Salimos de Tela antes de que se extinga la luz. En Honduras no se cambia la hora; no existen, como en Europa, los días cortos del invierno y largos del verano. Existe una estación seca que va aproximadamente de noviembre a mayo y una estación húmeda entre junio y octubre. En la época del año en que nos encontramos, el sol se pone entre las cinco y media y las seis de la tarde. Para esa hora Delia quiere estar siempre en lugar seguro. Evitar las carreteras plagadas de baches y en penumbra. El alumbrado público escasea, en especial en zonas menos urbanizadas. Aventurarse por un camino sombrío y poco transitado cuando ya ha caído la noche puede acarrearte un pinchazo, un accidente o algo mucho peor.

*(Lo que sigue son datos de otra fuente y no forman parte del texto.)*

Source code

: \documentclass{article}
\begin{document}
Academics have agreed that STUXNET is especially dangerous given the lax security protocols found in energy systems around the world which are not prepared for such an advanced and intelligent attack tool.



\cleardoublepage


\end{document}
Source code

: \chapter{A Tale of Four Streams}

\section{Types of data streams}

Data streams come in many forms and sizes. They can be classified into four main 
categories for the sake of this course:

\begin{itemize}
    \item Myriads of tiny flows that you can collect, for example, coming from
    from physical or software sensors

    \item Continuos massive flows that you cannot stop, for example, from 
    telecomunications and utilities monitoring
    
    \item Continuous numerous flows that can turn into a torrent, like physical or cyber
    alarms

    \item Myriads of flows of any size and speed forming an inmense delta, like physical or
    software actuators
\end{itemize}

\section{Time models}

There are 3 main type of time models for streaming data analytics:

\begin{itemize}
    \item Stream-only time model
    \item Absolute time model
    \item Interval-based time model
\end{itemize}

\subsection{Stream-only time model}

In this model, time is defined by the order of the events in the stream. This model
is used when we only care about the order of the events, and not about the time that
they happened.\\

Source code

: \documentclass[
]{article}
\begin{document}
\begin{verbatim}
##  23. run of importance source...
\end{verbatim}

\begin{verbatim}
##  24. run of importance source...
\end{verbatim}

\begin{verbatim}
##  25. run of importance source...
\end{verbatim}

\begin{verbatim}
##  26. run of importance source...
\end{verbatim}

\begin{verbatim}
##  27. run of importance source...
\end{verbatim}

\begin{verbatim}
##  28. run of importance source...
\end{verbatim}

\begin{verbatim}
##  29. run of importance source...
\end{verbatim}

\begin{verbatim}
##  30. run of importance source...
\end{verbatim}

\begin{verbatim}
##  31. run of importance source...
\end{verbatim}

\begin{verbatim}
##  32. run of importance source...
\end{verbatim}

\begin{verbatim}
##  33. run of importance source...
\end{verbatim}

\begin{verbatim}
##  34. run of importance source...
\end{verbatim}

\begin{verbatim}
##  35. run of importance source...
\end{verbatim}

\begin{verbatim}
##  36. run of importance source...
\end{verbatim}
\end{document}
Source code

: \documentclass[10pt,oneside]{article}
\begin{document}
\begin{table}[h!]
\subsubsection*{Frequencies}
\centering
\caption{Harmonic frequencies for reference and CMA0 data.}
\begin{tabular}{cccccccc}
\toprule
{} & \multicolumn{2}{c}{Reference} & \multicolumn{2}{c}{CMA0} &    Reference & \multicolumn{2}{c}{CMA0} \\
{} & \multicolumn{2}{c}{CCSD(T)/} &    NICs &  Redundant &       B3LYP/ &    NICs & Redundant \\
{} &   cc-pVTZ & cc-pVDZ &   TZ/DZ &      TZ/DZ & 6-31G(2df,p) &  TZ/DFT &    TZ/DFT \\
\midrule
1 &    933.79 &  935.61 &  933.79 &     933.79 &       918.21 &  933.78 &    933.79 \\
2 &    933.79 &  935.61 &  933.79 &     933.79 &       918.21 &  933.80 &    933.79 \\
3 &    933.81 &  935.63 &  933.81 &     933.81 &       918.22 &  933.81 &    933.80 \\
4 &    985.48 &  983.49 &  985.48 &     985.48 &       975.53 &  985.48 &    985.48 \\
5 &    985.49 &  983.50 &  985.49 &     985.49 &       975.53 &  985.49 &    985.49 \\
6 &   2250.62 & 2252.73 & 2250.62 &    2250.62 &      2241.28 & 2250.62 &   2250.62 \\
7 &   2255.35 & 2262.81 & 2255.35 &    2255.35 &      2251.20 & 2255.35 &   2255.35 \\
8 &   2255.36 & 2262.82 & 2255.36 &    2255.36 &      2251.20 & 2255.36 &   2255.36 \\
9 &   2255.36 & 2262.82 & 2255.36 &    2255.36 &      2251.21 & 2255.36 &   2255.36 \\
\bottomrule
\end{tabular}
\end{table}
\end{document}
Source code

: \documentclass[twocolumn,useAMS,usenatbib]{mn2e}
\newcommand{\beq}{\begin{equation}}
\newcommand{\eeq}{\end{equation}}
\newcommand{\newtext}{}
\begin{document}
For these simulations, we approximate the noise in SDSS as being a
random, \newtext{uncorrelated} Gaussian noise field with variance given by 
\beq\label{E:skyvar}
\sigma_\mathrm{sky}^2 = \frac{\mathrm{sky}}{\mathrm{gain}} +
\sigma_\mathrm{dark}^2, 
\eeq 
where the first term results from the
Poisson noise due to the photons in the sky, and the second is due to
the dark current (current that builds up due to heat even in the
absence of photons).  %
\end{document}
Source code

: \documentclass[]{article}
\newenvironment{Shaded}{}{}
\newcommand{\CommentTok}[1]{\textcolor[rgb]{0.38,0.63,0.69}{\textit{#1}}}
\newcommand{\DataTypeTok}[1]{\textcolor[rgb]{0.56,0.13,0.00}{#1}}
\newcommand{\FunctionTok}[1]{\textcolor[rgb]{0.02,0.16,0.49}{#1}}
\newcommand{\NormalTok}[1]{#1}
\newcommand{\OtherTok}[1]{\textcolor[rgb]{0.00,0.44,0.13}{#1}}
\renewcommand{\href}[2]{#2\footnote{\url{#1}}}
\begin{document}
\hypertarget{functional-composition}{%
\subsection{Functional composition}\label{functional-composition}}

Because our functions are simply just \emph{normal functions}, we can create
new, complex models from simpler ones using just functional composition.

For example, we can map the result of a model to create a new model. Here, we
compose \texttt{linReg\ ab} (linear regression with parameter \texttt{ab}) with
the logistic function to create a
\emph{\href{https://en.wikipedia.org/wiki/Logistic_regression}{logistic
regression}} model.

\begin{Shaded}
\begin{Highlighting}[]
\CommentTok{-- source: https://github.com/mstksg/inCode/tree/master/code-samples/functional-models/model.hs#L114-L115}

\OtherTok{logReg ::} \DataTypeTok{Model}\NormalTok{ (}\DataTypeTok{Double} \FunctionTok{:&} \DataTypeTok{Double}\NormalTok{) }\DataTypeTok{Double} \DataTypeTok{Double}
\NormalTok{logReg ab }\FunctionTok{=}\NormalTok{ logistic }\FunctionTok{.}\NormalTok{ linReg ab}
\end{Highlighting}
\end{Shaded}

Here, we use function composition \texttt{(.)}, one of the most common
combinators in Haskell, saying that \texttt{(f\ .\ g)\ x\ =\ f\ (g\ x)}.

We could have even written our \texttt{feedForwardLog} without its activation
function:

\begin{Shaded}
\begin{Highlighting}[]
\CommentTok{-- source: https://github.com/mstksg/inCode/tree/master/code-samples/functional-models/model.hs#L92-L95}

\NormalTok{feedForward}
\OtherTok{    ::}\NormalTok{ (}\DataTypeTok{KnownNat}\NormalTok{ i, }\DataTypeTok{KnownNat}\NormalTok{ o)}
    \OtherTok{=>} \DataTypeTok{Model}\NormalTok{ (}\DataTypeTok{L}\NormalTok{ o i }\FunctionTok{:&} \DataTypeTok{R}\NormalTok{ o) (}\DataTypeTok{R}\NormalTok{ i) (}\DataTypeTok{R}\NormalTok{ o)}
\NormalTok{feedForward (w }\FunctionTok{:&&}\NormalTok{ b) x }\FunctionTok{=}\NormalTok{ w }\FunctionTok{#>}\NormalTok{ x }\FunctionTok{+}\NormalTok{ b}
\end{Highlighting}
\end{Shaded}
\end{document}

«Al final no probaste la langosta», se lamenta Delia. Hemos llegado a tiempo a la casa, a unas millas de Tela, con los faros del vehículo como única guía. Delia se ha relajado después de la tensión de conducir bajo el sol declinante, por senderos no asfaltados donde el GPS tiende a fallar. Ahora todo es ya oscuro: el mar, las palmeras, las olas, la arena, las latas de las cervezas que hemos comprado esta mañana en un supermercado —un local más parecido a un almacén que a mi idea de supermercado—, protegido por un guardia armado hasta los dientes. Delia enciende una vela, corta unas limas. Yo ya las llamo limones. Me acuerdo de esa expresión hondureña que acabo de aprender: «Sos más seca que un limón de taquería». Me da la risa. Los cuartos de limón los acompañamos con tequila. De mi mochila saco las galletitas saladas que compré justo antes de embarcar en Madrid.
No siento hambre ni sueño, ni estoy cansada a pesar del cambio horario o de mis zambullidas. No echo de menos la langosta, prefiero nuestra cena improvisada. Quiero volver a sentir los corales y cierro los ojos y me encuentro de nuevo allí, en el fondo del mar, sin necesidad de emerger a la superficie ni de tomar oxígeno. De súbito dotada de branquias.
Quiero saberlo todo de este país, el nombre de todas sus frutas, de todas sus flores.
«A los hibiscos acá los llamamos flor del Pacífico», dice Delia.